Collected data
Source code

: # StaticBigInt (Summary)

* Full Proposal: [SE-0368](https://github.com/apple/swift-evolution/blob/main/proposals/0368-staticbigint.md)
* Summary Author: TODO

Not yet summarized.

* Problem details *
Among the lines of the data, find every one that holds "Summary" and copy it.

* Written reply *
: # StaticBigInt (Summary)
* Summary Author: TODO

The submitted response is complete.